**Proof.**
Via the identifications $\mathop{N\! L}\nolimits _{B/A} = \tau _{\geq -1}L_{B/A}$ (Lemma 89.10.3) and $H^0(L_{B/A}) = \Omega _{B/A}$ (Lemma 89.4.5) we have seen parts (2) and (3) in Deformation Theory, Lemmas 88.2.1 and 88.2.3.

Proof of (1). We will use the results of Deformation Theory, Lemma 88.2.4 without further mention.
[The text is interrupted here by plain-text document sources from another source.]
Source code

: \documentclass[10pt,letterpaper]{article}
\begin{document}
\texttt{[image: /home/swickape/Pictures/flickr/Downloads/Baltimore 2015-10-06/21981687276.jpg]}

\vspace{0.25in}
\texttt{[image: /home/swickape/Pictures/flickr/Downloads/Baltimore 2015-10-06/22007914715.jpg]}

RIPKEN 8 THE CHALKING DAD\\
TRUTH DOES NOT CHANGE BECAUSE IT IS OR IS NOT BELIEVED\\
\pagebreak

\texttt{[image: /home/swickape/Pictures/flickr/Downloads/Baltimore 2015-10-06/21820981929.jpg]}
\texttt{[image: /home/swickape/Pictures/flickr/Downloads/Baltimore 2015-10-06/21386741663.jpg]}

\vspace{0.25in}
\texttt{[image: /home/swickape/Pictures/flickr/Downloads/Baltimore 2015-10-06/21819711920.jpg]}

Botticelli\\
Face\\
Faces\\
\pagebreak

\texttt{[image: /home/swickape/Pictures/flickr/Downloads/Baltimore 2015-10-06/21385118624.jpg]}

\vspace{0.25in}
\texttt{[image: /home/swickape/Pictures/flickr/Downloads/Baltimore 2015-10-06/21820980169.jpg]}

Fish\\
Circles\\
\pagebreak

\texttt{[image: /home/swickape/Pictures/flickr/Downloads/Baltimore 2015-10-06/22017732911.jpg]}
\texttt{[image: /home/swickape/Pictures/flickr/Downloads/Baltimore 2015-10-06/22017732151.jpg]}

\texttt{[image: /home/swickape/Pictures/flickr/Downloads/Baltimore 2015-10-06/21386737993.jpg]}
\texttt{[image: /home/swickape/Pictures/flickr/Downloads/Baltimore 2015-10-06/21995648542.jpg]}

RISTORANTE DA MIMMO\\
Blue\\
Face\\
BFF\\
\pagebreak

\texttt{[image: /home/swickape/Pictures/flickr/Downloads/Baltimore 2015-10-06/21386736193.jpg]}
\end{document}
Let $\alpha \in \mathop{\mathrm{Ext}}\nolimits ^1_ A(\mathop{N\! L}\nolimits _{A/\mathbf{Z}}, I)$ be the element corresponding to the isomorphism class of $A'$. The existence of $B'$ corresponds to an element $\beta \in \mathop{\mathrm{Ext}}\nolimits _ B^1(\mathop{N\! L}\nolimits _{B/\mathbf{Z}}, N)$ which maps to the image of $\alpha $ in $\mathop{\mathrm{Ext}}\nolimits ^1_ A(\mathop{N\! L}\nolimits _{A/\mathbf{Z}}, N)$. Note that

\[ \mathop{\mathrm{Ext}}\nolimits ^1_ A(\mathop{N\! L}\nolimits _{A/\mathbf{Z}}, N) = \mathop{\mathrm{Ext}}\nolimits ^1_ A(L_{A/\mathbf{Z}}, N) = \mathop{\mathrm{Ext}}\nolimits ^1_ B(L_{A/\mathbf{Z}} \otimes _ A^\mathbf {L} B, N) \]

and

\[ \mathop{\mathrm{Ext}}\nolimits ^1_ B(\mathop{N\! L}\nolimits _{B/\mathbf{Z}}, N) = \mathop{\mathrm{Ext}}\nolimits ^1_ B(L_{B/\mathbf{Z}}, N) \]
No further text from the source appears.